A cross-site scripting filter which is shipped with Internet Explorer 8 browser is being used by attackers to launch cross-site scripting attacks on websites and web pages. Sites that would be otherwise be invulnerable to threats are suddenly exposed to this new threat.

The flaw was shown off at a recent Black Hat Europe conference and will cause some security headaches for the likes of Bing.com, Google.com, Wikipedia.org, and Twitter.com. The flaw is caused by the fact that such sites let IE 8 users create profiles. Microsoft thought it was being jolly clever when it added the anti-XSS feature in IE 8 last August to detect reflection attacks that can lead to cookie theft, keystroke logging, and Web site defacement.
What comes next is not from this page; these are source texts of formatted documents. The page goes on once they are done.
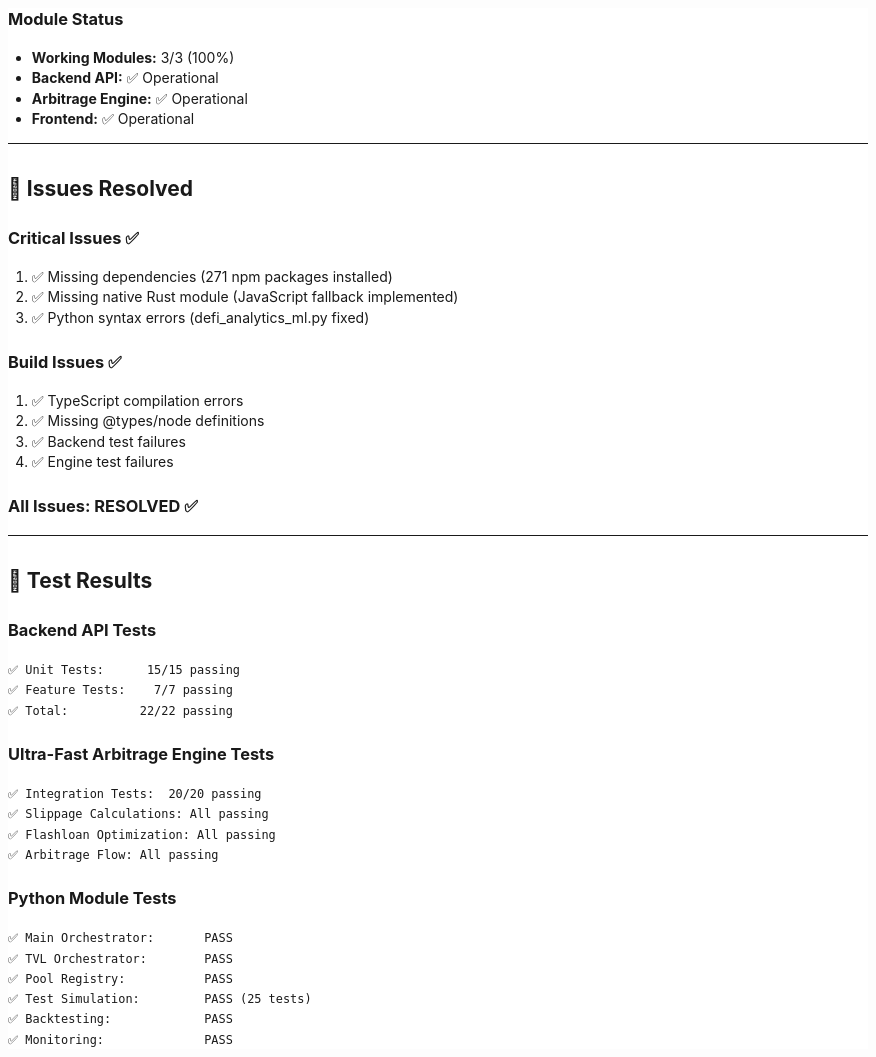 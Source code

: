 ### Module Status
- **Working Modules:** 3/3 (100%)
- **Backend API:** ✅ Operational
- **Arbitrage Engine:** ✅ Operational
- **Frontend:** ✅ Operational

---

## 🔧 Issues Resolved

### Critical Issues ✅
1. ✅ Missing dependencies (271 npm packages installed)
2. ✅ Missing native Rust module (JavaScript fallback implemented)
3. ✅ Python syntax errors (defi_analytics_ml.py fixed)

### Build Issues ✅
1. ✅ TypeScript compilation errors
2. ✅ Missing @types/node definitions
3. ✅ Backend test failures
4. ✅ Engine test failures

### All Issues: RESOLVED ✅

---

## 🧪 Test Results

### Backend API Tests
```
✅ Unit Tests:      15/15 passing
✅ Feature Tests:    7/7 passing
✅ Total:          22/22 passing
```

### Ultra-Fast Arbitrage Engine Tests
```
✅ Integration Tests:  20/20 passing
✅ Slippage Calculations: All passing
✅ Flashloan Optimization: All passing
✅ Arbitrage Flow: All passing
```

### Python Module Tests
```
✅ Main Orchestrator:       PASS
✅ TVL Orchestrator:        PASS
✅ Pool Registry:           PASS
✅ Test Simulation:         PASS (25 tests)
✅ Backtesting:             PASS
✅ Monitoring:              PASS
```
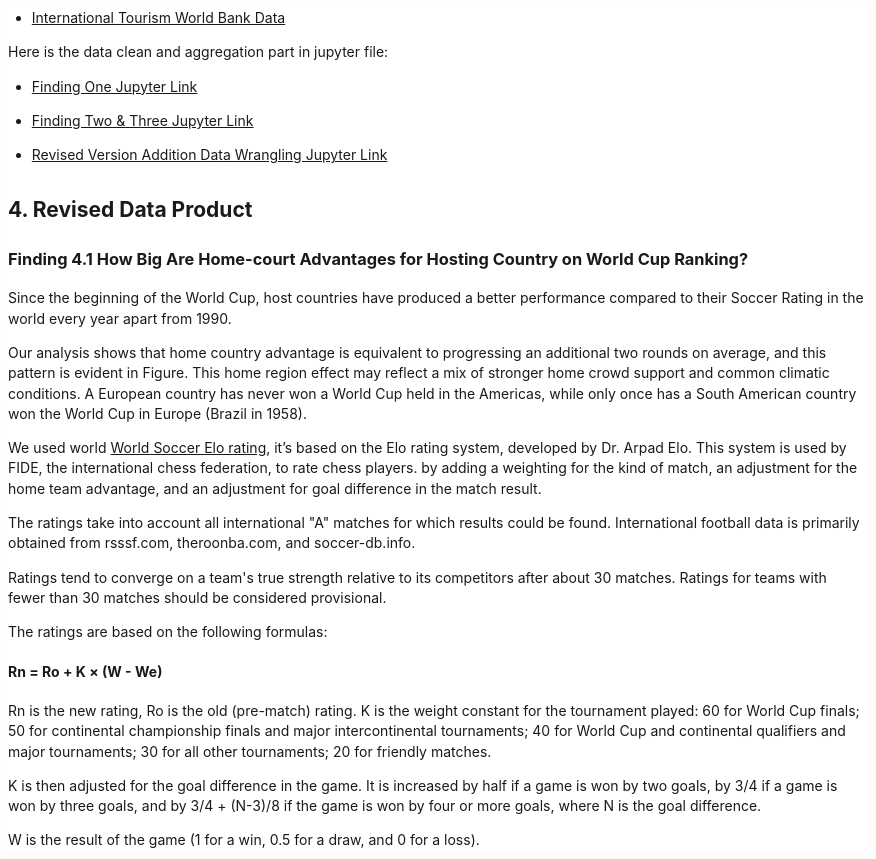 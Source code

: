 + [International Tourism World Bank Data](https://www.kaggle.com/ibrahimmukherjee/gdp-world-bank-data/data)

Here is the data clean and aggregation part in jupyter file:

+ [Finding One Jupyter Link](https://github.com/bochenw/first-version-graph/blob/master/Finding%203%20Data%20Wrangling.ipynb)

+ [Finding Two & Three Jupyter Link](https://github.com/lpyuan/Individual-Project/blob/master/Data%20Wrangling%20for%20team%20project.ipynb)

+ [Revised Version Addition Data Wrangling Jupyter Link](https://github.com/bochenw/Individua-project/blob/master/korea%20matches.ipynb)
  
## 4. Revised Data Product

### Finding 4.1 How Big Are Home-court Advantages for Hosting Country on World Cup Ranking?

Since the beginning of the World Cup, host countries have produced a better performance compared to their Soccer Rating in the world every year apart from 1990. 

Our analysis shows that home country advantage is equivalent to progressing an additional two rounds on average, and this pattern is evident in Figure. This home region effect may reflect a mix of stronger home crowd support and common climatic conditions. A European country has never won a World Cup held in the Americas, while only once has a South American country won the World Cup in Europe (Brazil in 1958).

We used world [World Soccer Elo rating](https://www.eloratings.net), it’s based on the Elo rating system, developed by Dr. Arpad Elo. This system is used by FIDE, the international chess federation, to rate chess players. by adding a weighting for the kind of match, an adjustment for the home team advantage, and an adjustment for goal difference in the match result.

The ratings take into account all international "A" matches for which results could be found. International football data is primarily obtained from rsssf.com, theroonba.com, and soccer-db.info.

Ratings tend to converge on a team's true strength relative to its competitors after about 30 matches. Ratings for teams with fewer than 30 matches should be considered provisional.

The ratings are based on the following formulas:

#### Rn = Ro + K × (W - We)

Rn is the new rating, Ro is the old (pre-match) rating.
K is the weight constant for the tournament played:
60 for World Cup finals;
50 for continental championship finals and major intercontinental tournaments;
40 for World Cup and continental qualifiers and major tournaments;
30 for all other tournaments;
20 for friendly matches.

K is then adjusted for the goal difference in the game. It is increased by half if a game is won by two goals, by 3/4 if a game is won by three goals, and by 3/4 + (N-3)/8 if the game is won by four or more goals, where N is the goal difference.

W is the result of the game (1 for a win, 0.5 for a draw, and 0 for a loss).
However it turns out that Redmond's filters have a problem because they scan outbound requests for strings that may be malicious. When a string is detected, IE8 will dynamically generate a regular expression matching the outbound string. The browser then looks for the same pattern from the server. If a match is made anywhere in the server’s response then the browser assumes that a reflected XSS attack is being conducted and the browser will automatically alter the response so that the XSS attack will be unsuccessful. But if the attack is not properly stopped then a malicious script may still execute.

Researchers figured out a way to use the IE 8’s altered response to conduct attacks. Microsoft said that the problems have since been fixed with the MS10-002 security patch, which was released for IE users earlier this year. However, not all of the issues have been fixed and the browser’s XSS filter is still introducing security risks on certain web sites.